[Given entries — start]
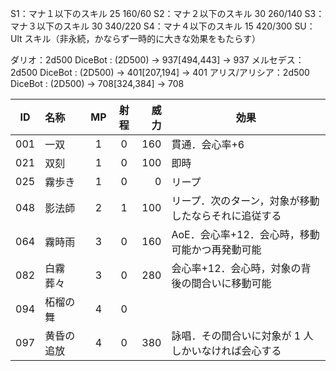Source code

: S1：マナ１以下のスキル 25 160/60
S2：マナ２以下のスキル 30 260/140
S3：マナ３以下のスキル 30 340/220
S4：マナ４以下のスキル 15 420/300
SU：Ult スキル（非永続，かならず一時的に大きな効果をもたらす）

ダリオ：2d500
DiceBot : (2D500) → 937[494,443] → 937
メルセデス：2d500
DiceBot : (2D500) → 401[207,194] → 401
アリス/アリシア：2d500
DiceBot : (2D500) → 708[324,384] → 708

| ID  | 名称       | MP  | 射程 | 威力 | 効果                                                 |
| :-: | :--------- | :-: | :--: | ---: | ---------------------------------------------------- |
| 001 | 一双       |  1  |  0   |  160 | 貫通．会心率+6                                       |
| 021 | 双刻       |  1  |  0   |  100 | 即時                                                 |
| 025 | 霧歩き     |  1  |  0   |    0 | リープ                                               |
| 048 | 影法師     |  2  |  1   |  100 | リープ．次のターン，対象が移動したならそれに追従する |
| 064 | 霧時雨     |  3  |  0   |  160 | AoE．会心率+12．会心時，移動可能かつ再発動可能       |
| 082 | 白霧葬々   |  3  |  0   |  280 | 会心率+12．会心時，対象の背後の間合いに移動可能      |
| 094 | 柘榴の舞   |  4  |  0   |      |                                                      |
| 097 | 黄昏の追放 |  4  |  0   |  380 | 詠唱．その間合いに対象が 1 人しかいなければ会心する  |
[Given entries — finish]
What you need to do ▸ Beginning with the line that holds "メルセデス：2d500", please give again each line exactly until the records end, and include that final line.

Response ▸
メルセデス：2d500
DiceBot : (2D500) → 401[207,194] → 401
アリス/アリシア：2d500
DiceBot : (2D500) → 708[324,384] → 708

| ID  | 名称       | MP  | 射程 | 威力 | 効果                                                 |
| :-: | :--------- | :-: | :--: | ---: | ---------------------------------------------------- |
| 001 | 一双       |  1  |  0   |  160 | 貫通．会心率+6                                       |
| 021 | 双刻       |  1  |  0   |  100 | 即時                                                 |
| 025 | 霧歩き     |  1  |  0   |    0 | リープ                                               |
| 048 | 影法師     |  2  |  1   |  100 | リープ．次のターン，対象が移動したならそれに追従する |
| 064 | 霧時雨     |  3  |  0   |  160 | AoE．会心率+12．会心時，移動可能かつ再発動可能       |
| 082 | 白霧葬々   |  3  |  0   |  280 | 会心率+12．会心時，対象の背後の間合いに移動可能      |
| 094 | 柘榴の舞   |  4  |  0   |      |                                                      |
| 097 | 黄昏の追放 |  4  |  0   |  380 | 詠唱．その間合いに対象が 1 人しかいなければ会心する  |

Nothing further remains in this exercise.